Hooper was unceremoniously dumped by Jones, who didn't select the former captain in his World Cup squad. Jones' decision to overlook a number of experienced veterans has backfired brutally, with a younger Wallabies squad unable to match it with their opponents.

Michael Hooper hurting for Wallabies after embarrassing flop

Hooper said he felt for the players and the fans, with a number of Wallabies seen in tears at full-time. "I'm looking at the faces of our boys there on screen and that's a representation of how we all feel I think, they're absolutely gutted," Hooper said on Stan Sport. "There's no lack of effort - obviously we're well off the pace.

"I've still got my player's hat on, I'm a part of this team, I was in here six or seven games ago too so it really hurts when you're not able to get the pay-off for all the hard work you do but also give fans and the country something to get behind. As we saw with the Matildas earlier in the year, you want to get that 'We can do something here', and to have that ripped out from under you it's heart-breaking."

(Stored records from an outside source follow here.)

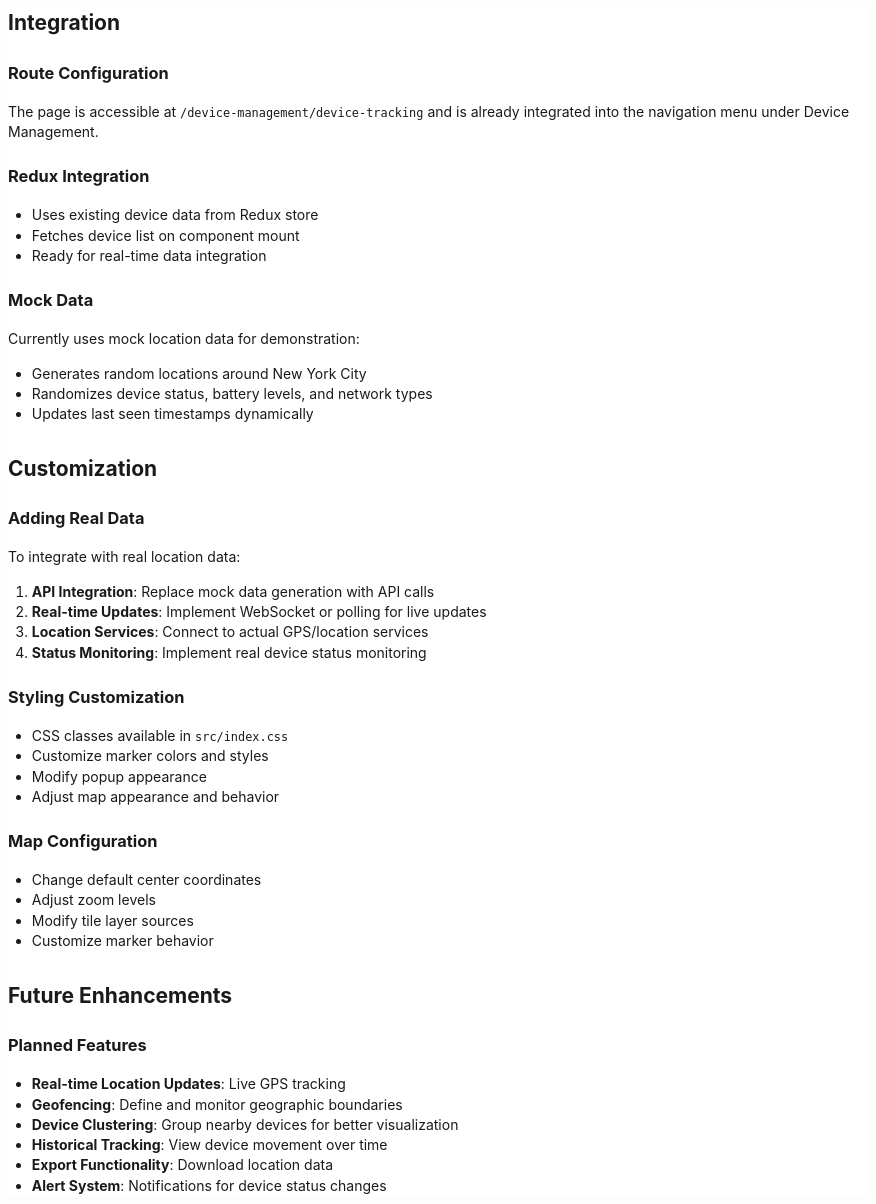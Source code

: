 ## Integration

### Route Configuration
The page is accessible at `/device-management/device-tracking` and is already integrated into the navigation menu under Device Management.

### Redux Integration
- Uses existing device data from Redux store
- Fetches device list on component mount
- Ready for real-time data integration

### Mock Data
Currently uses mock location data for demonstration:
- Generates random locations around New York City
- Randomizes device status, battery levels, and network types
- Updates last seen timestamps dynamically

## Customization

### Adding Real Data
To integrate with real location data:

1. **API Integration**: Replace mock data generation with API calls
2. **Real-time Updates**: Implement WebSocket or polling for live updates
3. **Location Services**: Connect to actual GPS/location services
4. **Status Monitoring**: Implement real device status monitoring

### Styling Customization
- CSS classes available in `src/index.css`
- Customize marker colors and styles
- Modify popup appearance
- Adjust map appearance and behavior

### Map Configuration
- Change default center coordinates
- Adjust zoom levels
- Modify tile layer sources
- Customize marker behavior

## Future Enhancements

### Planned Features
- **Real-time Location Updates**: Live GPS tracking
- **Geofencing**: Define and monitor geographic boundaries
- **Device Clustering**: Group nearby devices for better visualization
- **Historical Tracking**: View device movement over time
- **Export Functionality**: Download location data
- **Alert System**: Notifications for device status changes
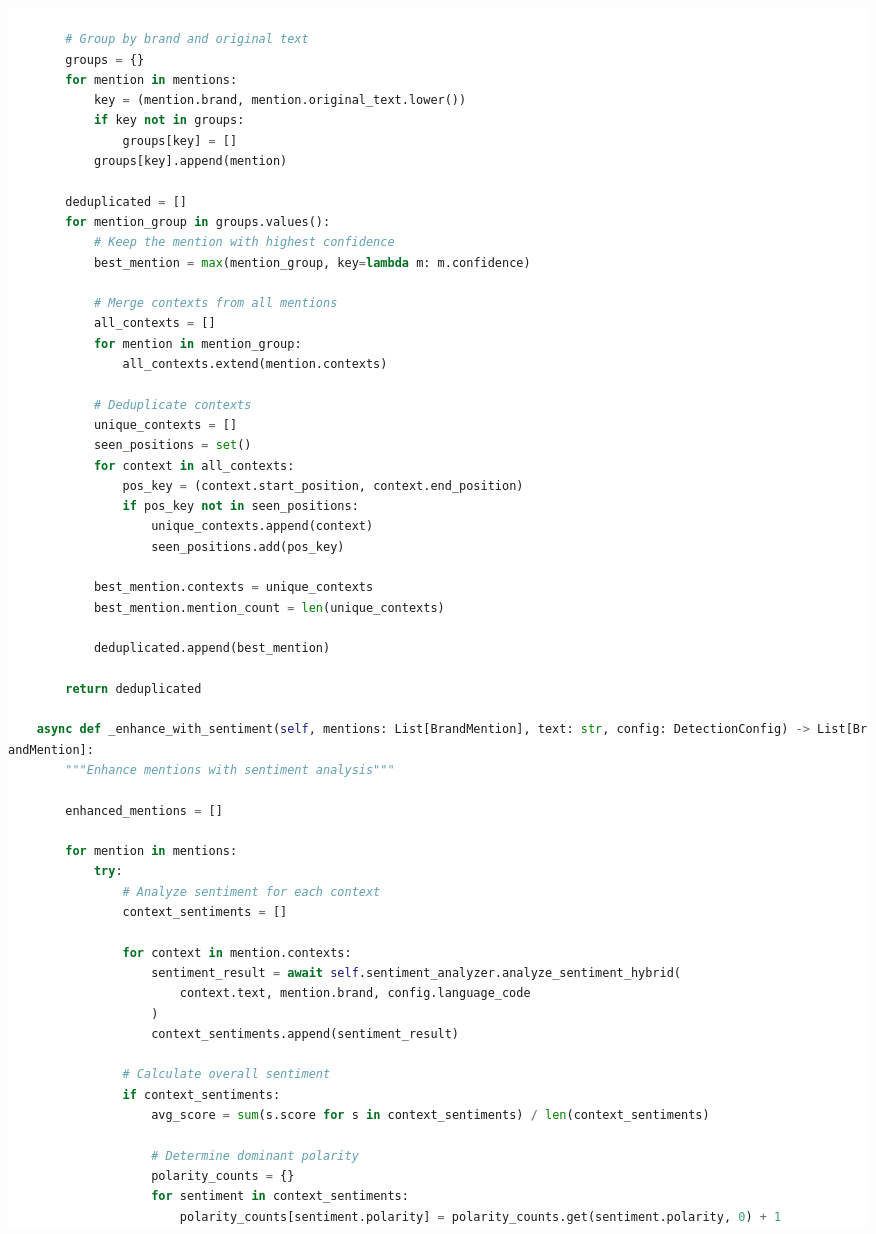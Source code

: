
 ```python

        # Group by brand and original text
        groups = {}
        for mention in mentions:
            key = (mention.brand, mention.original_text.lower())
            if key not in groups:
                groups[key] = []
            groups[key].append(mention)

        deduplicated = []
        for mention_group in groups.values():
            # Keep the mention with highest confidence
            best_mention = max(mention_group, key=lambda m: m.confidence)

            # Merge contexts from all mentions
            all_contexts = []
            for mention in mention_group:
                all_contexts.extend(mention.contexts)

            # Deduplicate contexts
            unique_contexts = []
            seen_positions = set()
            for context in all_contexts:
                pos_key = (context.start_position, context.end_position)
                if pos_key not in seen_positions:
                    unique_contexts.append(context)
                    seen_positions.add(pos_key)

            best_mention.contexts = unique_contexts
            best_mention.mention_count = len(unique_contexts)

            deduplicated.append(best_mention)

        return deduplicated

    async def _enhance_with_sentiment(self, mentions: List[BrandMention], text: str, config: DetectionConfig) -> List[BrandMention]:
        """Enhance mentions with sentiment analysis"""

        enhanced_mentions = []

        for mention in mentions:
            try:
                # Analyze sentiment for each context
                context_sentiments = []

                for context in mention.contexts:
                    sentiment_result = await self.sentiment_analyzer.analyze_sentiment_hybrid(
                        context.text, mention.brand, config.language_code
                    )
                    context_sentiments.append(sentiment_result)

                # Calculate overall sentiment
                if context_sentiments:
                    avg_score = sum(s.score for s in context_sentiments) / len(context_sentiments)

                    # Determine dominant polarity
                    polarity_counts = {}
                    for sentiment in context_sentiments:
                        polarity_counts[sentiment.polarity] = polarity_counts.get(sentiment.polarity, 0) + 1

```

Bernard Foley, who was also omitted from the squad when Jones took only one specialist five-eighth in rookie Carter Gordon, tweeted: "It didn't have to be like this. Players have always put in."

Wallabies players, pictured here after their horror loss to Wales at the Rugby World Cup.
Wallabies players look on after their horror loss to Wales at the Rugby World Cup. (Photo by Chris Hyde/Getty Images)

The Wallabies now need a miracle that Fiji lose both their remaining games without bonus points. It seems an absolute certainty that Australia will bow out without making the knockout stage for the first time in history.

The humiliating loss capped a dramatic day for Rugby Australia, with a report emerging that Jones had already interviewed for the Japan coaching role while with the Wallabies at the World Cup. Rugby Australia boss Phil Waugh said before the match that Jones had denied that he was pursuing a return to the Brave Blossoms, and he would be "disappointed" to find that was the case.

Jones is contracted to the Wallabies until 2027, but many have called for him to resign or be fired in the wake of Australia's worst World Cup performance ever.